Crônica: No embalo de 15 mil vozes, o Galo ruge alto e deixa o ASA à beira do abismo na final do Alagoano

CRB domina, vence o ASA por 3 a 0 no Rei Pelé e abre vantagem decisiva na final do Alagoano

Há tardes em que o futebol deixa de ser jogo e vira destino. O sábado foi assim no Estádio Rei Pelé. Mais de 15 mil vozes pulsavam antes mesmo de a bola rolar, como se o concreto do estádio respirasse junto com o torcedor. Era final. Era nervo exposto. Era o primeiro capítulo da decisão do Campeonato Alagoano.

De um lado, o CRB, empurrado por um mar vermelho e branco. Do outro, o ASA, invicto, orgulhoso, acostumado a não se curvar.

Quando Raphael Claus soprou o apito, a tensão já ocupava cada centímetro do gramado. O ASA começou como quem tenta impor respeito fora de casa, avançando linhas, marcando presença. Mas final não se ganha só com coragem, exige sangue frio. E o CRB tinha.

Aos poucos, o Galo tomou a bola como quem toma as rédeas da própria história. O campo foi ficando inclinado, não por acaso, mas por insistência. Dadá Belmonte flutuava pelas pontas, Lucas Lovat testava a defesa, o estádio crescia a cada aproximação. Aos 17, o corte no supercílio de Bressan deixou o gramado manchado de vermelho, símbolo involuntário do que estava por vir.

Então, aos 27 minutos, o momento que muda uma final. Hereda recebeu livre na área. Livre demais para um jogo desse tamanho. Dominou com calma de veterano e cruzou rasteiro, venenoso. No coração da zaga, Mikael apareceu como quem entende o tempo da bola. Canhota firme, no canto. Rede balançando. Explosão. O grito que sacudiu o Rei Pelé não foi apenas comemoração, foi desabafo, foi aviso.

O 1 a 0 não satisfez o Galo. Ao contrário, inflamou. Dadá acertou a trave num lance que pareceu replay de sonho interrompido. Cris virou personagem constante, evitando que a vantagem se tornasse abismo ainda no primeiro tempo. O ASA, atordoado, tentava respirar. Sammuel até arriscou, mas Matheus Albino era espectador privilegiado.
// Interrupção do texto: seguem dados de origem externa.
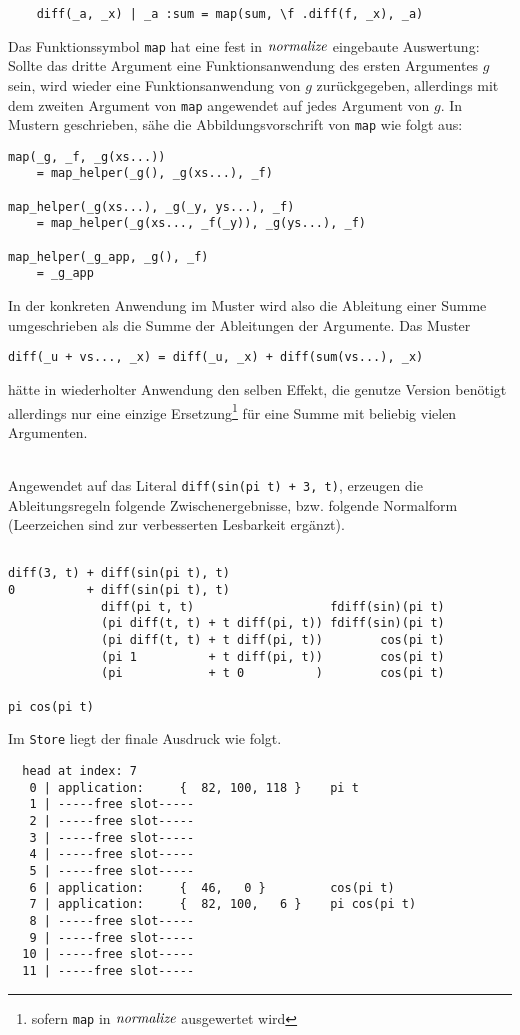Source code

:\verb~    diff(_a, _x) | _a :sum = map(sum, \f .diff(f, _x), _a)~

Das Funktionssymbol \verb|map| hat eine fest in $\mathit{normalize}$ eingebaute Auswertung: Sollte das dritte Argument eine Funktionsanwendung des ersten Argumentes $g$ sein, wird wieder eine Funktionsanwendung von $g$ zurückgegeben, allerdings mit dem zweiten Argument von \verb|map| angewendet auf jedes Argument von $g$. In Mustern geschrieben, sähe die Abbildungsvorschrift von \verb|map| wie folgt aus:

\begin{verbatim}
map(_g, _f, _g(xs...)) 
    = map_helper(_g(), _g(xs...), _f)

map_helper(_g(xs...), _g(_y, ys...), _f) 
    = map_helper(_g(xs..., _f(_y)), _g(ys...), _f)

map_helper(_g_app, _g(), _f) 
    = _g_app
\end{verbatim}

In der konkreten Anwendung im Muster wird also die Ableitung einer Summe umgeschrieben als die Summe der Ableitungen der Argumente. Das Muster

\verb|diff(_u + vs..., _x) = diff(_u, _x) + diff(sum(vs...), _x)|

hätte in wiederholter Anwendung den selben Effekt, die genutze Version benötigt allerdings nur eine einzige Ersetzung\footnote{sofern \texttt{map} in $\mathit{normalize}$ ausgewertet wird} für eine Summe mit beliebig vielen Argumenten.

\begin{beispiel}~\\
Angewendet auf das Literal \verb|diff(sin(pi t) + 3, t)|, erzeugen die Ableitungsregeln folgende Zwischenergebnisse, bzw. folgende Normalform (Leerzeichen sind zur verbesserten Lesbarkeit ergänzt).
\begin{verbatim}

diff(3, t) + diff(sin(pi t), t)
0          + diff(sin(pi t), t)
             diff(pi t, t)                   fdiff(sin)(pi t)
             (pi diff(t, t) + t diff(pi, t)) fdiff(sin)(pi t)
             (pi diff(t, t) + t diff(pi, t))        cos(pi t)
             (pi 1          + t diff(pi, t))        cos(pi t)
             (pi            + t 0          )        cos(pi t)
             
pi cos(pi t)
\end{verbatim}
Im \verb|Store| liegt der finale Ausdruck wie folgt.
\begin{verbatim}
  head at index: 7
   0 | application:     {  82, 100, 118 }    pi t
   1 | -----free slot-----
   2 | -----free slot-----
   3 | -----free slot-----
   4 | -----free slot-----
   5 | -----free slot-----
   6 | application:     {  46,   0 }         cos(pi t)
   7 | application:     {  82, 100,   6 }    pi cos(pi t)
   8 | -----free slot-----
   9 | -----free slot-----
  10 | -----free slot-----
  11 | -----free slot-----
\end{verbatim}
\end{beispiel}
Na volta do intervalo, a decisão ganhou contornos dramáticos. Douglas Baggio chamou o jogo para si. Cortou para dentro, bateu colocado, exigiu defesa difícil. No lance seguinte, Pedro Castro sentiu a carga dentro da área. Pênalti. O estádio prendeu o ar. Enquanto o VAR revisava, o banco do fantasma explodiu. Léo Bahia invadiu o campo, indignado, e viu o vermelho antes mesmo de a cobrança acontecer. A final queimava.

Baggio caminhou até a bola como quem carrega o peso de uma cidade. Bateu firme. Cris acertou o canto, mas não o suficiente. 2 a 0. O grito virou terremoto.

E ainda faltava o golpe final. Aos 20, cruzamento pela direita, cabeçada de Dadá, rebote espalmado. A bola ficou viva por um segundo, tempo suficiente para Mikael, outra vez ele, surgir livre e empurrar para o gol. O terceiro. O segundo dele. O lance que transformou esperança em vantagem concreta.

O ASA ainda tentou reagir, na raça, na bola parada. Aos 41, Allef finalizou no canto e Matheus Albino voou como quem defende não só um chute, mas um símbolo. A defesa manteve o zero. Em final, isso também é gol.

Quando o apito ecoou aos 49, o placar marcava 3 a 0. Mas o que estava escrito era mais profundo: o CRB não apenas venceu. Impôs-se. Dominou emocionalmente, tecnicamente, psicologicamente.

Agora a decisão viaja para Arapiraca. O ASA terá seu povo, seu campo e a missão quase épica de fazer três para levar aos pênaltis ou quatro para ser campeão no tempo normal. Missão dura. Porque finais também são feitas de cicatrizes, e o Galo deixou marcas.

No Rei Pelé, naquela tarde quente, o futebol foi mais que resultado. Foi afirmação de força. Foi declaração de quem quer taça. E quem viu sabe: há vitórias que parecem título começando a tomar forma.